I'm happy with you drawing up a plan on what you want and giving you an estimate on that.
From my perspective, Inns, merchant's buildings, etc. are probably upper-middle class affairs. A farmer would not be able to afford one, as a farmer probably lives on a gross income of a few gold a year. A shop or innkeep would likely have a couple hundred gold to may be a thousand gold a year, depending on location, etc., and I'm guessing living on 50-100gp net, which still puts them in an upper-middle class status. Shops like this would likely be passed down generation to generation, allowing the younger generations to make more money because the cost of the structure is deferred. Thus, for someone like Sterling with thousands of gold in disposable income, and more if the other party members are willing to go in as partners on it, building an entirely new structure for even 10,000gp (which would be a complete rebuild and probably rather nice), is quite doable. Buying an old structure for 5000gp would be easy. The Isles are going to give you a decent price because the population has dwindled lately, and the land has been devalued through occupation and a civil war. An inn like this in Torander's Bluff might be twice the price or more, sort of like going to New York or London.

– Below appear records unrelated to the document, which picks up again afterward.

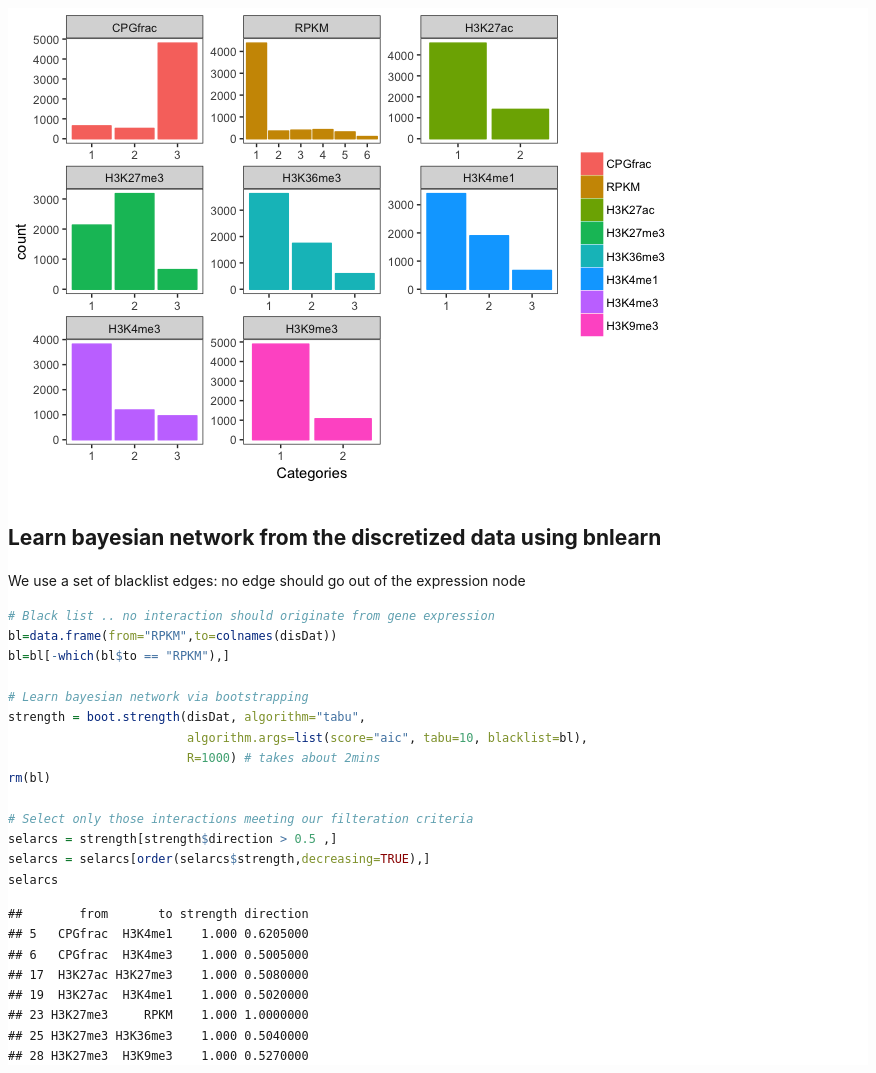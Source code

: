 ![](bnTutorial_files/figure-markdown_github/unnamed-chunk-11-3.png)

Learn bayesian network from the discretized data using bnlearn
--------------------------------------------------------------

We use a set of blacklist edges: no edge should go out of the expression node

``` r
# Black list .. no interaction should originate from gene expression
bl=data.frame(from="RPKM",to=colnames(disDat))
bl=bl[-which(bl$to == "RPKM"),]

# Learn bayesian network via bootstrapping
strength = boot.strength(disDat, algorithm="tabu", 
                         algorithm.args=list(score="aic", tabu=10, blacklist=bl), 
                         R=1000) # takes about 2mins
rm(bl)

# Select only those interactions meeting our filteration criteria
selarcs = strength[strength$direction > 0.5 ,]
selarcs = selarcs[order(selarcs$strength,decreasing=TRUE),]
selarcs
```

    ##        from       to strength direction
    ## 5   CPGfrac  H3K4me1    1.000 0.6205000
    ## 6   CPGfrac  H3K4me3    1.000 0.5005000
    ## 17  H3K27ac H3K27me3    1.000 0.5080000
    ## 19  H3K27ac  H3K4me1    1.000 0.5020000
    ## 23 H3K27me3     RPKM    1.000 1.0000000
    ## 25 H3K27me3 H3K36me3    1.000 0.5040000
    ## 28 H3K27me3  H3K9me3    1.000 0.5270000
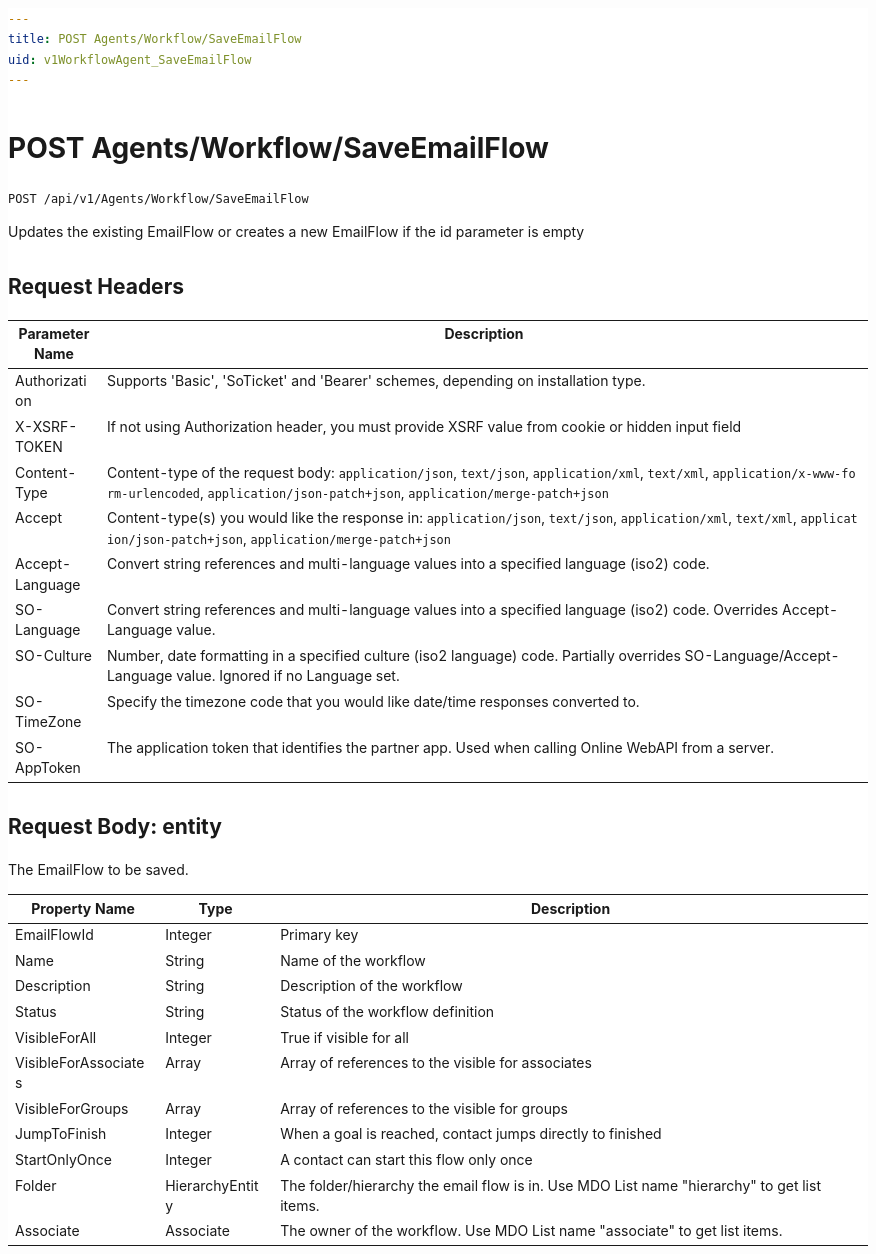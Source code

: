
 ```yaml
---
title: POST Agents/Workflow/SaveEmailFlow
uid: v1WorkflowAgent_SaveEmailFlow
---
```


# POST Agents/Workflow/SaveEmailFlow

```http
POST /api/v1/Agents/Workflow/SaveEmailFlow
```

Updates the existing EmailFlow or creates a new EmailFlow if the id parameter is empty








## Request Headers

| Parameter Name | Description |
|----------------|-------------|
| Authorization  | Supports 'Basic', 'SoTicket' and 'Bearer' schemes, depending on installation type. |
| X-XSRF-TOKEN   | If not using Authorization header, you must provide XSRF value from cookie or hidden input field |
| Content-Type | Content-type of the request body: `application/json`, `text/json`, `application/xml`, `text/xml`, `application/x-www-form-urlencoded`, `application/json-patch+json`, `application/merge-patch+json` |
| Accept         | Content-type(s) you would like the response in: `application/json`, `text/json`, `application/xml`, `text/xml`, `application/json-patch+json`, `application/merge-patch+json` |
| Accept-Language | Convert string references and multi-language values into a specified language (iso2) code. |
| SO-Language | Convert string references and multi-language values into a specified language (iso2) code. Overrides Accept-Language value. |
| SO-Culture | Number, date formatting in a specified culture (iso2 language) code. Partially overrides SO-Language/Accept-Language value. Ignored if no Language set. |
| SO-TimeZone | Specify the timezone code that you would like date/time responses converted to. |
| SO-AppToken | The application token that identifies the partner app. Used when calling Online WebAPI from a server. |

## Request Body: entity 

The EmailFlow to be saved. 

| Property Name | Type |  Description |
|----------------|------|--------------|
| EmailFlowId | Integer | Primary key |
| Name | String | Name of the workflow |
| Description | String | Description of the workflow |
| Status | String | Status of the workflow definition |
| VisibleForAll | Integer | True if visible for all |
| VisibleForAssociates | Array | Array of references to the visible for associates |
| VisibleForGroups | Array | Array of references to the visible for groups |
| JumpToFinish | Integer | When a goal is reached, contact jumps directly to finished |
| StartOnlyOnce | Integer | A contact can start this flow only once |
| Folder | HierarchyEntity | The folder/hierarchy the email flow is in.  <para>Use MDO List name "hierarchy" to get list items.</para> |
| Associate | Associate | The owner of the workflow.  <para>Use MDO List name "associate" to get list items.</para> |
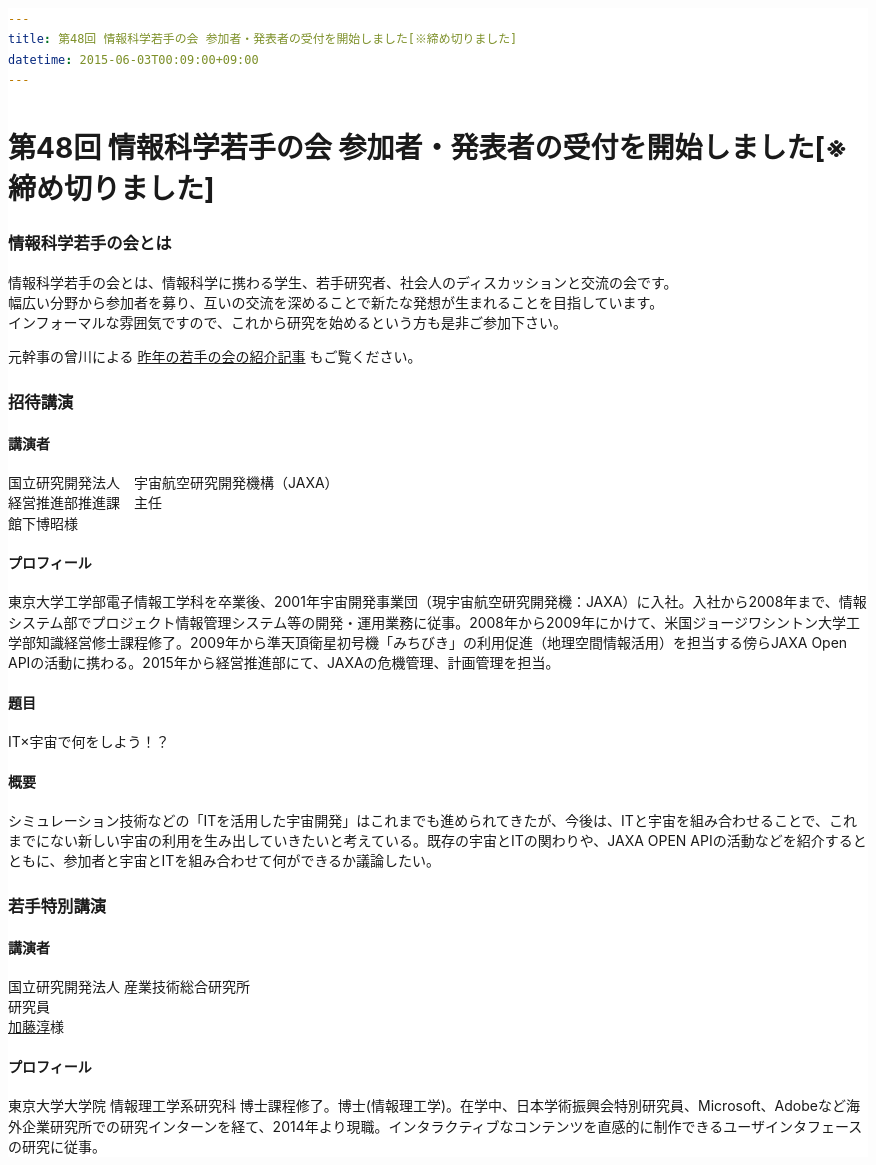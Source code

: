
 ```yaml
---
title: 第48回 情報科学若手の会 参加者・発表者の受付を開始しました[※締め切りました]
datetime: 2015-06-03T00:09:00+09:00
---
```


# 第48回 情報科学若手の会 参加者・発表者の受付を開始しました[※締め切りました]

### 情報科学若手の会とは

情報科学若手の会とは、情報科学に携わる学生、若手研究者、社会人のディスカッションと交流の会です。  
幅広い分野から参加者を募り、互いの交流を深めることで新たな発想が生まれることを目指しています。  
インフォーマルな雰囲気ですので、これから研究を始めるという方も是非ご参加下さい。  

元幹事の曾川による [昨年の若手の会の紹介記事](http://qiita.com/sowawa/items/78fef7dc1fb1d819887c) もご覧ください。  

### 招待講演

#### 講演者

国立研究開発法人　宇宙航空研究開発機構（JAXA）  
経営推進部推進課　主任  
館下博昭様

#### プロフィール

東京大学工学部電子情報工学科を卒業後、2001年宇宙開発事業団（現宇宙航空研究開発機：JAXA）に入社。入社から2008年まで、情報システム部でプロジェクト情報管理システム等の開発・運用業務に従事。2008年から2009年にかけて、米国ジョージワシントン大学工学部知識経営修士課程修了。2009年から準天頂衛星初号機「みちびき」の利用促進（地理空間情報活用）を担当する傍らJAXA Open APIの活動に携わる。2015年から経営推進部にて、JAXAの危機管理、計画管理を担当。

#### 題目

IT×宇宙で何をしよう！？

#### 概要

シミュレーション技術などの「ITを活用した宇宙開発」はこれまでも進められてきたが、今後は、ITと宇宙を組み合わせることで、これまでにない新しい宇宙の利用を生み出していきたいと考えている。既存の宇宙とITの関わりや、JAXA OPEN APIの活動などを紹介するとともに、参加者と宇宙とITを組み合わせて何ができるか議論したい。

### 若手特別講演

#### 講演者

国立研究開発法人 産業技術総合研究所  
研究員  
[加藤淳](http://junkato.jp/ja/)様

#### プロフィール

東京大学大学院 情報理工学系研究科 博士課程修了。博士(情報理工学)。在学中、日本学術振興会特別研究員、Microsoft、Adobeなど海外企業研究所での研究インターンを経て、2014年より現職。インタラクティブなコンテンツを直感的に制作できるユーザインタフェースの研究に従事。
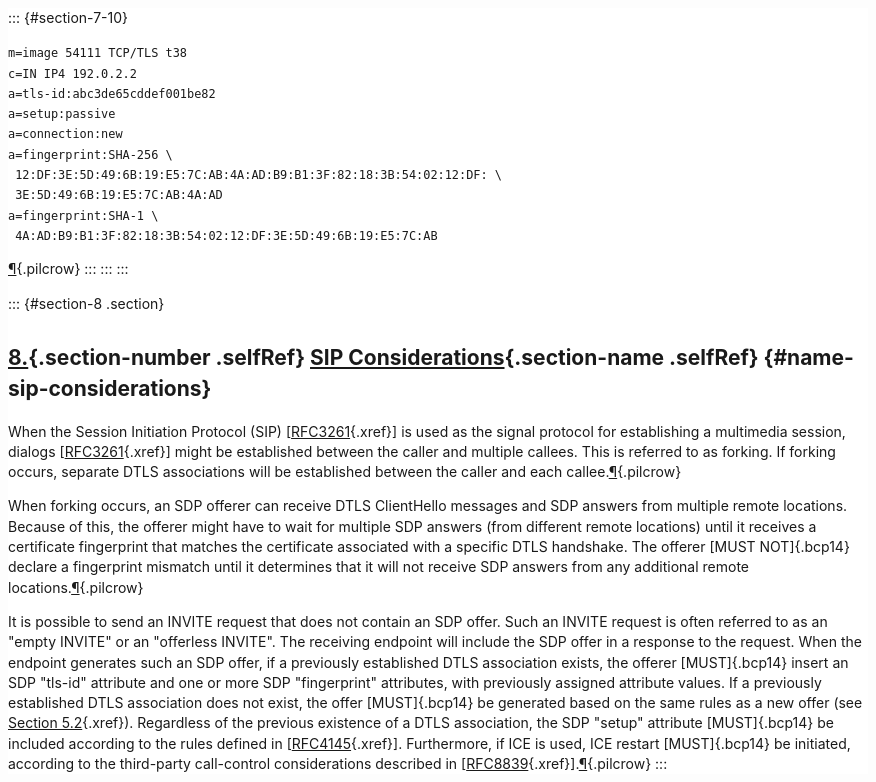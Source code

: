 ::: {#section-7-10}
``` {.sourcecode .lang-sdp}
m=image 54111 TCP/TLS t38
c=IN IP4 192.0.2.2
a=tls-id:abc3de65cddef001be82
a=setup:passive
a=connection:new
a=fingerprint:SHA-256 \
 12:DF:3E:5D:49:6B:19:E5:7C:AB:4A:AD:B9:B1:3F:82:18:3B:54:02:12:DF: \
 3E:5D:49:6B:19:E5:7C:AB:4A:AD
a=fingerprint:SHA-1 \
 4A:AD:B9:B1:3F:82:18:3B:54:02:12:DF:3E:5D:49:6B:19:E5:7C:AB
```

[¶](#section-7-10){.pilcrow}
:::
:::
:::

::: {#section-8 .section}
## [8.](#section-8){.section-number .selfRef} [SIP Considerations](#name-sip-considerations){.section-name .selfRef} {#name-sip-considerations}

When the Session Initiation Protocol (SIP)
\[[RFC3261](#RFC3261){.xref}\] is used as the signal protocol for
establishing a multimedia session, dialogs
\[[RFC3261](#RFC3261){.xref}\] might be established between the caller
and multiple callees. This is referred to as forking. If forking occurs,
separate DTLS associations will be established between the caller and
each callee.[¶](#section-8-1){.pilcrow}

When forking occurs, an SDP offerer can receive DTLS ClientHello
messages and SDP answers from multiple remote locations. Because of
this, the offerer might have to wait for multiple SDP answers (from
different remote locations) until it receives a certificate fingerprint
that matches the certificate associated with a specific DTLS handshake.
The offerer [MUST NOT]{.bcp14} declare a fingerprint mismatch until it
determines that it will not receive SDP answers from any additional
remote locations.[¶](#section-8-2){.pilcrow}

It is possible to send an INVITE request that does not contain an SDP
offer. Such an INVITE request is often referred to as an \"empty
INVITE\" or an \"offerless INVITE\". The receiving endpoint will include
the SDP offer in a response to the request. When the endpoint generates
such an SDP offer, if a previously established DTLS association exists,
the offerer [MUST]{.bcp14} insert an SDP \"tls-id\" attribute and one or
more SDP \"fingerprint\" attributes, with previously assigned attribute
values. If a previously established DTLS association does not exist, the
offer [MUST]{.bcp14} be generated based on the same rules as a new offer
(see [Section 5.2](#sec-oa-offer){.xref}). Regardless of the previous
existence of a DTLS association, the SDP \"setup\" attribute
[MUST]{.bcp14} be included according to the rules defined in
\[[RFC4145](#RFC4145){.xref}\]. Furthermore, if ICE is used, ICE restart
[MUST]{.bcp14} be initiated, according to the third-party call-control
considerations described in
\[[RFC8839](#RFC8839){.xref}\].[¶](#section-8-3){.pilcrow}
:::

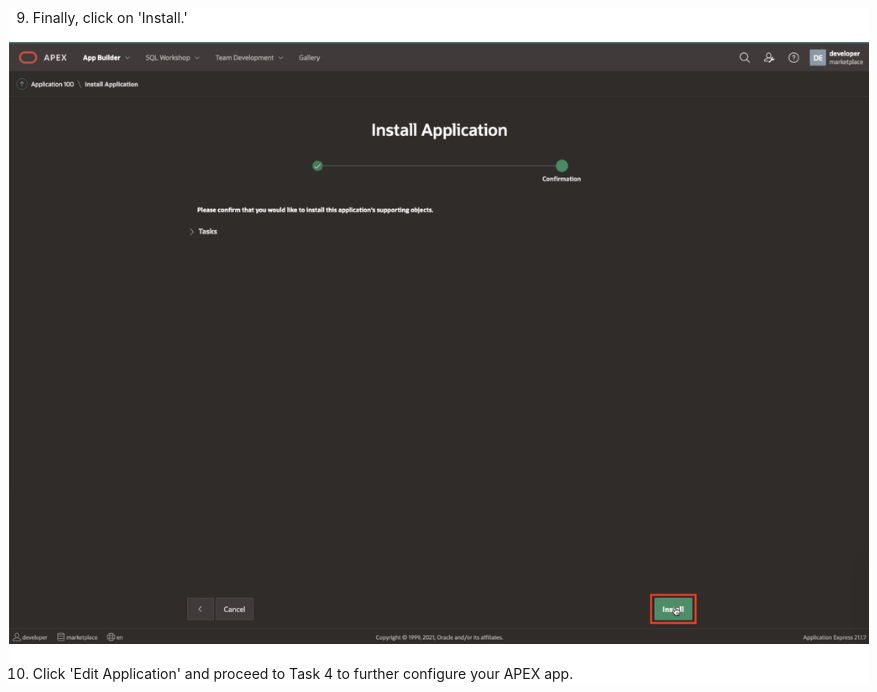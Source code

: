 9. Finally, click on 'Install.'

  ![Install Application 4](images/4-apex-3-11.png)

10. Click 'Edit Application' and proceed to Task 4 to further configure your APEX app.
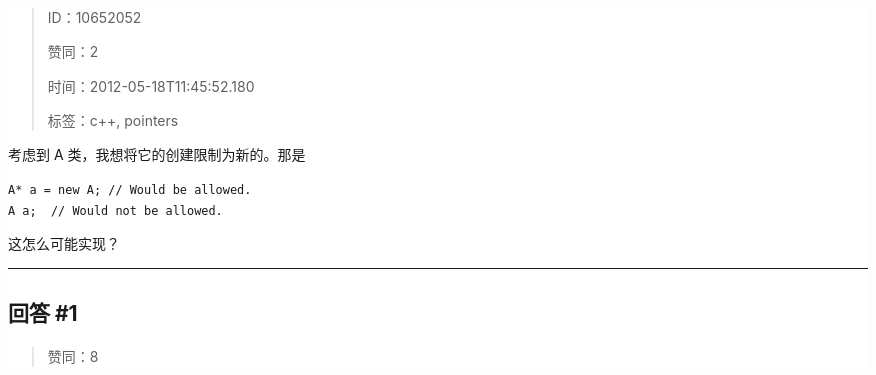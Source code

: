 > ID：10652052
> 
> 赞同：2
> 
> 时间：2012-05-18T11:45:52.180
> 
> 标签：c++, pointers

考虑到 A 类，我想将它的创建限制为新的。那是

```
A* a = new A; // Would be allowed.
A a;  // Would not be allowed. 
```

这怎么可能实现？

* * *

## 回答 #1

> 赞同：8
> 
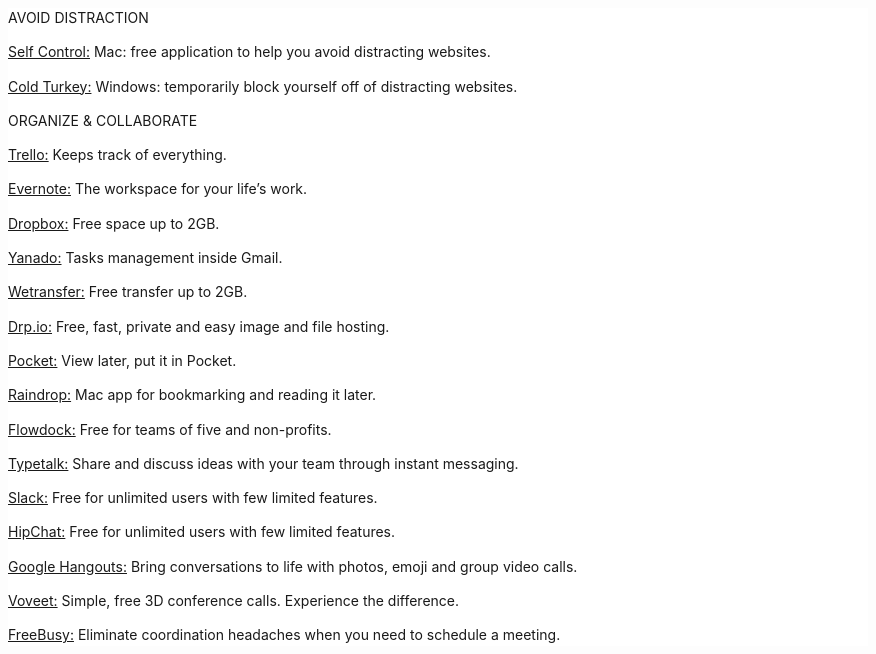 <span lang="EN-US" style="mso-ansi-language:EN-US">AVOID DISTRACTION</span>

[<span lang="EN-US" style="mso-ansi-language:EN-US">Self Control:</span>](http://selfcontrolapp.com/)<span lang="EN-US" style="mso-ansi-language:EN-US"> Mac: free application to help you avoid distracting websites.</span>

[<span lang="EN-US" style="mso-ansi-language:EN-US">Cold Turkey:</span>](http://getcoldturkey.com/)<span lang="EN-US" style="mso-ansi-language:EN-US"> Windows: temporarily block yourself off of distracting websites.</span>

<span lang="EN-US" style="mso-ansi-language:EN-US">ORGANIZE & COLLABORATE</span>

[<span lang="EN-US" style="mso-ansi-language:EN-US">Trello:</span>](https://trello.com/)<span lang="EN-US" style="mso-ansi-language:EN-US"> Keeps track of everything.</span>

[<span lang="EN-US" style="mso-ansi-language:EN-US">Evernote:</span>](https://evernote.com/)<span lang="EN-US" style="mso-ansi-language:EN-US"> The workspace for your life’s work.</span>

[<span lang="EN-US" style="mso-ansi-language:EN-US">Dropbox:</span>](https://www.dropbox.com/)<span lang="EN-US" style="mso-ansi-language:EN-US"> Free space up to 2GB.</span>

[<span lang="EN-US" style="mso-ansi-language:EN-US">Yanado:</span>](http://yanado.com/index.php)<span lang="EN-US" style="mso-ansi-language:EN-US"> Tasks management inside Gmail.</span>

[<span lang="EN-US" style="mso-ansi-language:EN-US">Wetransfer:</span>](https://www.wetransfer.com/)<span lang="EN-US" style="mso-ansi-language:EN-US"> Free transfer up to 2GB.</span>

[<span lang="EN-US" style="mso-ansi-language:EN-US">Drp.io:</span>](http://drp.io/)<span lang="EN-US" style="mso-ansi-language:EN-US"> Free, fast, private and easy image and file hosting.</span>

[<span lang="EN-US" style="mso-ansi-language:EN-US">Pocket:</span>](http://getpocket.com/)<span lang="EN-US" style="mso-ansi-language:EN-US"> View later, put it in Pocket.</span>

[<span lang="EN-US" style="mso-ansi-language:EN-US">Raindrop:</span>](https://raindrop.io/)<span lang="EN-US" style="mso-ansi-language:EN-US"> Mac app for bookmarking and reading it later.</span>

[<span lang="EN-US" style="mso-ansi-language:EN-US">Flowdock:</span>](https://www.flowdock.com/)<span lang="EN-US" style="mso-ansi-language:EN-US"> Free for teams of five and non-profits.</span>

[<span lang="EN-US" style="mso-ansi-language:EN-US">Typetalk:</span>](http://www.typetalk.in/)<span lang="EN-US" style="mso-ansi-language:EN-US"> Share and discuss ideas with your team through instant messaging.</span>

[<span lang="EN-US" style="mso-ansi-language:EN-US">Slack:</span>](https://slack.com/)<span lang="EN-US" style="mso-ansi-language:EN-US"> Free for unlimited users with few limited features.</span>

[<span lang="EN-US" style="mso-ansi-language:EN-US">HipChat:</span>](https://www.hipchat.com/)<span lang="EN-US" style="mso-ansi-language:EN-US"> Free for unlimited users with few limited features.</span>

[<span lang="EN-US" style="mso-ansi-language:EN-US">Google Hangouts:</span>](http://www.google.com/hangouts/)<span lang="EN-US" style="mso-ansi-language:EN-US"> Bring conversations to life with photos, emoji and group video calls.</span>

[<span lang="EN-US" style="mso-ansi-language:EN-US">Voveet:</span>](http://www.voxeet.com/)<span lang="EN-US" style="mso-ansi-language:EN-US"> Simple, free 3D conference calls. Experience the difference.</span>

[<span lang="EN-US" style="mso-ansi-language:EN-US">FreeBusy:</span>](https://www.freebusy.io/)<span lang="EN-US" style="mso-ansi-language:EN-US"> Eliminate coordination headaches when you need to schedule a meeting.</span>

Given that Sterling grew up largely in Anorien, I would suggest that his values are mostly derived from the High Elven culture there. The High Elves typically wait and have long courtships before marriage, due to these being centuries long commitments. Marriage is semi-formal with the High Elves. They don't have all the formalities of the Grey Elves, but neither do they have the complete freedom of Wild Elves (who sometimes simply say a few words to one another and declare themselves married!). The ceremony isn't that far removed from modern day human ceremonies, where you have a large latitude of what you would like, but vows are typically said in front of friends and family, typically in the name of one of the elven gods. Dowries are usually not given, and marriages are usually not arranged (except in the case of royalty, etc.). The names of the elves remain, and the children usually take the last name of the father.
Seldar is more formal and traditional medieval. I mention Seldar because that is where Arienne's father is from. Dowries are usually exchanged, and the marriage ceremony is much more patrilineal, with the woman taking the man's name and the children taking the name of the father as well. That being said, Arienne's father married an elf, so his take may be unusual for a Seldarian man. I think there is definitely some room for flexibility here.
Customs are all over the place for elves (so you can make up what you want), but typically in Seldar a quality dairy cow is given by the male to the female's family a a sign of his desire for betrothal.
Let's go do whatever was the last thing that Morlan thought was a bad idea.